** Work order **
Repeat each entry below exactly.

** Working data **
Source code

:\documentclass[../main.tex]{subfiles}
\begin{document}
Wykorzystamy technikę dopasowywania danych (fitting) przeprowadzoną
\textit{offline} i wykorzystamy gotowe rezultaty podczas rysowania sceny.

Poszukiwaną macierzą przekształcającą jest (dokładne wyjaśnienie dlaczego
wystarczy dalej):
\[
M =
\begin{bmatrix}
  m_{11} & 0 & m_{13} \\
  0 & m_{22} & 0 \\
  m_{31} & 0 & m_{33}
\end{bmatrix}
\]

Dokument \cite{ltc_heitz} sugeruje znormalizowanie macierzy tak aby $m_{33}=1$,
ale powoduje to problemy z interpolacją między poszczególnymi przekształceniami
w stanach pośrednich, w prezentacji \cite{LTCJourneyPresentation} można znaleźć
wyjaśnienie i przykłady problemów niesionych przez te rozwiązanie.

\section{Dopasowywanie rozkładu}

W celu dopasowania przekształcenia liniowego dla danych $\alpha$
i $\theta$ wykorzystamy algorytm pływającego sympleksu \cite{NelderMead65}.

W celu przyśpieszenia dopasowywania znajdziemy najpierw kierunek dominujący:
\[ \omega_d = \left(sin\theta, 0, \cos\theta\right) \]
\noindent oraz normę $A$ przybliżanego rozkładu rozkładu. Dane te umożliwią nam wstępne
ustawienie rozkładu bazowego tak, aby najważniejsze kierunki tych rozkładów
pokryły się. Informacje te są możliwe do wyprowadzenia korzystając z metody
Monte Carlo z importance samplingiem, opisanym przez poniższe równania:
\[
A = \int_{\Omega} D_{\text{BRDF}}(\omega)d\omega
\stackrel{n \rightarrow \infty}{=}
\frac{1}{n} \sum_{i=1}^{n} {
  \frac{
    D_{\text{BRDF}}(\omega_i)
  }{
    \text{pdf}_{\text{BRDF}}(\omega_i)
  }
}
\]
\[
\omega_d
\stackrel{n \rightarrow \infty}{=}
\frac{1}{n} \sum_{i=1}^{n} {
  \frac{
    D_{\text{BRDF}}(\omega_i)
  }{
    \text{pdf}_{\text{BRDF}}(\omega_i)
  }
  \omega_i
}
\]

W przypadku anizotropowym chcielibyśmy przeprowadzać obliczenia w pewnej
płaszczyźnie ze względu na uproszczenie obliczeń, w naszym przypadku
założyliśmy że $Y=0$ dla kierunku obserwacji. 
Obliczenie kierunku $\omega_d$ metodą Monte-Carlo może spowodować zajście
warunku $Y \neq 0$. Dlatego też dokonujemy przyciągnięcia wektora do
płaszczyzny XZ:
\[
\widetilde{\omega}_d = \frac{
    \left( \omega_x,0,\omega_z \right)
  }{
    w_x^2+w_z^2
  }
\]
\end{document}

** Task answer **
Source code

:\documentclass[../main.tex]{subfiles}
\begin{document}
Wykorzystamy technikę dopasowywania danych (fitting) przeprowadzoną
\textit{offline} i wykorzystamy gotowe rezultaty podczas rysowania sceny.

Poszukiwaną macierzą przekształcającą jest (dokładne wyjaśnienie dlaczego
wystarczy dalej):
\[
M =
\begin{bmatrix}
  m_{11} & 0 & m_{13} \\
  0 & m_{22} & 0 \\
  m_{31} & 0 & m_{33}
\end{bmatrix}
\]

Dokument \cite{ltc_heitz} sugeruje znormalizowanie macierzy tak aby $m_{33}=1$,
ale powoduje to problemy z interpolacją między poszczególnymi przekształceniami
w stanach pośrednich, w prezentacji \cite{LTCJourneyPresentation} można znaleźć
wyjaśnienie i przykłady problemów niesionych przez te rozwiązanie.

\section{Dopasowywanie rozkładu}

W celu dopasowania przekształcenia liniowego dla danych $\alpha$
i $\theta$ wykorzystamy algorytm pływającego sympleksu \cite{NelderMead65}.

W celu przyśpieszenia dopasowywania znajdziemy najpierw kierunek dominujący:
\[ \omega_d = \left(sin\theta, 0, \cos\theta\right) \]
\noindent oraz normę $A$ przybliżanego rozkładu rozkładu. Dane te umożliwią nam wstępne
ustawienie rozkładu bazowego tak, aby najważniejsze kierunki tych rozkładów
pokryły się. Informacje te są możliwe do wyprowadzenia korzystając z metody
Monte Carlo z importance samplingiem, opisanym przez poniższe równania:
\[
A = \int_{\Omega} D_{\text{BRDF}}(\omega)d\omega
\stackrel{n \rightarrow \infty}{=}
\frac{1}{n} \sum_{i=1}^{n} {
  \frac{
    D_{\text{BRDF}}(\omega_i)
  }{
    \text{pdf}_{\text{BRDF}}(\omega_i)
  }
}
\]
\[
\omega_d
\stackrel{n \rightarrow \infty}{=}
\frac{1}{n} \sum_{i=1}^{n} {
  \frac{
    D_{\text{BRDF}}(\omega_i)
  }{
    \text{pdf}_{\text{BRDF}}(\omega_i)
  }
  \omega_i
}
\]

W przypadku anizotropowym chcielibyśmy przeprowadzać obliczenia w pewnej
płaszczyźnie ze względu na uproszczenie obliczeń, w naszym przypadku
założyliśmy że $Y=0$ dla kierunku obserwacji. 
Obliczenie kierunku $\omega_d$ metodą Monte-Carlo może spowodować zajście
warunku $Y \neq 0$. Dlatego też dokonujemy przyciągnięcia wektora do
płaszczyzny XZ:
\[
\widetilde{\omega}_d = \frac{
    \left( \omega_x,0,\omega_z \right)
  }{
    w_x^2+w_z^2
  }
\]
\end{document}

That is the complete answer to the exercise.